- _To do_
Below are the entries; give again exactly the lines from the one mentioning "This is a different" through the one mentioning "of 74, 415 and", inclusive.

- _Stored data entries_
☆ ☆ ☆ ☆ ☆ ☆ ☆
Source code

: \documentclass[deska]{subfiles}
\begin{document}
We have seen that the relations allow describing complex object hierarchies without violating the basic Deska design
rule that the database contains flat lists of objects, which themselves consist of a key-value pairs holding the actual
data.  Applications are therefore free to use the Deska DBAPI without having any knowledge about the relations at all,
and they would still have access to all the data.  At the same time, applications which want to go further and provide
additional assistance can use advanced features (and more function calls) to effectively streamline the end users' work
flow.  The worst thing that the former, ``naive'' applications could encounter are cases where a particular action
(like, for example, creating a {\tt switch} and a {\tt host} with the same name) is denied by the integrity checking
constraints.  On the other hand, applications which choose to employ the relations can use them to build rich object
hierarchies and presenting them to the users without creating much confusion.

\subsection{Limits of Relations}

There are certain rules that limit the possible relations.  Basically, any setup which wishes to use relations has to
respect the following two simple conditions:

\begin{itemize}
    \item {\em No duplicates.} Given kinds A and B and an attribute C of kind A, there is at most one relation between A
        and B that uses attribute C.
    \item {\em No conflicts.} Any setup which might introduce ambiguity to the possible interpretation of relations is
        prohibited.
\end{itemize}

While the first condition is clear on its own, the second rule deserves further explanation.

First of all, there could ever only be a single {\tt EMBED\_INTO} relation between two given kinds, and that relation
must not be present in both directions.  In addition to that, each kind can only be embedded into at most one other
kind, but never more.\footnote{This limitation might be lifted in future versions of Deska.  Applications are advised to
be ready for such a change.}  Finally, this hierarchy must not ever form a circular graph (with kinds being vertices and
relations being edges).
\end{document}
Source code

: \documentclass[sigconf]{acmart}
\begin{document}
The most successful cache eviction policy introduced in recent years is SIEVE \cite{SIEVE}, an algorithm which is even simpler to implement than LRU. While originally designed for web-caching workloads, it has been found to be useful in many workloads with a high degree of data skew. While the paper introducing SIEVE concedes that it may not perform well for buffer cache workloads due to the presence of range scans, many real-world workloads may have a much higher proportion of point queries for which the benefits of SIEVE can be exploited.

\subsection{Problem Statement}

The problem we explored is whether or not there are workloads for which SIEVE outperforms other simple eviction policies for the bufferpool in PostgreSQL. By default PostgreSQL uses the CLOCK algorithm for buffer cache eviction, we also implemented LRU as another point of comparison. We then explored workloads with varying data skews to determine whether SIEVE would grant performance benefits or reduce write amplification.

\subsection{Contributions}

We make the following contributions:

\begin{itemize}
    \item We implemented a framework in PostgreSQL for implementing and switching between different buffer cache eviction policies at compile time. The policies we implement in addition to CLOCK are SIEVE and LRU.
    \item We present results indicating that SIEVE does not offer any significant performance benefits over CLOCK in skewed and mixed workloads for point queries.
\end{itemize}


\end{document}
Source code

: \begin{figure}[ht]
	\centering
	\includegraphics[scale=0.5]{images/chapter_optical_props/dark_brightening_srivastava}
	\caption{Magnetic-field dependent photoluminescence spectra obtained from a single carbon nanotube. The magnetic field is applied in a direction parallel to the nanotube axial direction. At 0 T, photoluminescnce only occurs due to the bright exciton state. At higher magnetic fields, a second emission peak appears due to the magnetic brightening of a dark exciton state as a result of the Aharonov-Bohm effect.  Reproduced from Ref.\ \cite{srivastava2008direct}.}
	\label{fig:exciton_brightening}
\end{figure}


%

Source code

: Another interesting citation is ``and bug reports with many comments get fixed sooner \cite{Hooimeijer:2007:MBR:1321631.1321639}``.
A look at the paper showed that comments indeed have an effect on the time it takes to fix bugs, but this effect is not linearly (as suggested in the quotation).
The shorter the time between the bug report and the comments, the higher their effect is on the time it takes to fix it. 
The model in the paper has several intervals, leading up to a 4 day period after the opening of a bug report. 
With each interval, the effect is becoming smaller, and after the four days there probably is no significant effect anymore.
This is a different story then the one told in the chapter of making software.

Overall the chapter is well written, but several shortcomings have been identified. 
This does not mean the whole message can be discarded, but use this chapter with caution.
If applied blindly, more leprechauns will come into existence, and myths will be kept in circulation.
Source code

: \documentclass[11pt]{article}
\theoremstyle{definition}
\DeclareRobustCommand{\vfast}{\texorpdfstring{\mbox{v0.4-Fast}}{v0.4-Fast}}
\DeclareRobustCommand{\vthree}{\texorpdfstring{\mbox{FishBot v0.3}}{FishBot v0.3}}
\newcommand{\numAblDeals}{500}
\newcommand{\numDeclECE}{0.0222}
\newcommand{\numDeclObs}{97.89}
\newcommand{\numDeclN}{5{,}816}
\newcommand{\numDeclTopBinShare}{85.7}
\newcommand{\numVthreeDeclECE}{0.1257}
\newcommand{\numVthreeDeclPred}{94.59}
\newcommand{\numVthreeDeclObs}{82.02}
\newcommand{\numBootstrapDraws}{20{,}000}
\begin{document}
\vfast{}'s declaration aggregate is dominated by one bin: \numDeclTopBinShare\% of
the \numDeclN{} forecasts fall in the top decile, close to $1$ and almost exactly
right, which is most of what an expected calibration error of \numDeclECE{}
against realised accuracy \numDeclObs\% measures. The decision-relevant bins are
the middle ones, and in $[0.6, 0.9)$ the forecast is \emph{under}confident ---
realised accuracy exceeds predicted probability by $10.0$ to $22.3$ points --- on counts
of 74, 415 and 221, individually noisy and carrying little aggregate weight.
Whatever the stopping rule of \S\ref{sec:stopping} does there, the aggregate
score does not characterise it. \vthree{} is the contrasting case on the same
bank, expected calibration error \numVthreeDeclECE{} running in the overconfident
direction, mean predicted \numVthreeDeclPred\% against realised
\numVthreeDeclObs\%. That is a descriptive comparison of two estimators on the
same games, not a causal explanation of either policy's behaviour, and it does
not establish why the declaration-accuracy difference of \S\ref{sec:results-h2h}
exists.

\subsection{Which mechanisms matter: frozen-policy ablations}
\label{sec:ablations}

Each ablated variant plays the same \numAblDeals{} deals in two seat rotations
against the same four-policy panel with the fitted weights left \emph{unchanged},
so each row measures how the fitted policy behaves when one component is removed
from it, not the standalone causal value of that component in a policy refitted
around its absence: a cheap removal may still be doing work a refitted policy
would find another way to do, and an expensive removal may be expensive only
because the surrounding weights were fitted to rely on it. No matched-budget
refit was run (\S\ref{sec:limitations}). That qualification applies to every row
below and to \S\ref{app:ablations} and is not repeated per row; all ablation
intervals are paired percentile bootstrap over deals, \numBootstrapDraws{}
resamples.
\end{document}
☆ ☆ ☆ ☆ ☆ ☆ ☆
- _Output_
This is a different story then the one told in the chapter of making software.

Overall the chapter is well written, but several shortcomings have been identified. 
This does not mean the whole message can be discarded, but use this chapter with caution.
If applied blindly, more leprechauns will come into existence, and myths will be kept in circulation.
Source code

: \documentclass[11pt]{article}
\theoremstyle{definition}
\DeclareRobustCommand{\vfast}{\texorpdfstring{\mbox{v0.4-Fast}}{v0.4-Fast}}
\DeclareRobustCommand{\vthree}{\texorpdfstring{\mbox{FishBot v0.3}}{FishBot v0.3}}
\newcommand{\numAblDeals}{500}
\newcommand{\numDeclECE}{0.0222}
\newcommand{\numDeclObs}{97.89}
\newcommand{\numDeclN}{5{,}816}
\newcommand{\numDeclTopBinShare}{85.7}
\newcommand{\numVthreeDeclECE}{0.1257}
\newcommand{\numVthreeDeclPred}{94.59}
\newcommand{\numVthreeDeclObs}{82.02}
\newcommand{\numBootstrapDraws}{20{,}000}
\begin{document}
\vfast{}'s declaration aggregate is dominated by one bin: \numDeclTopBinShare\% of
the \numDeclN{} forecasts fall in the top decile, close to $1$ and almost exactly
right, which is most of what an expected calibration error of \numDeclECE{}
against realised accuracy \numDeclObs\% measures. The decision-relevant bins are
the middle ones, and in $[0.6, 0.9)$ the forecast is \emph{under}confident ---
realised accuracy exceeds predicted probability by $10.0$ to $22.3$ points --- on counts
of 74, 415 and 221, individually noisy and carrying little aggregate weight.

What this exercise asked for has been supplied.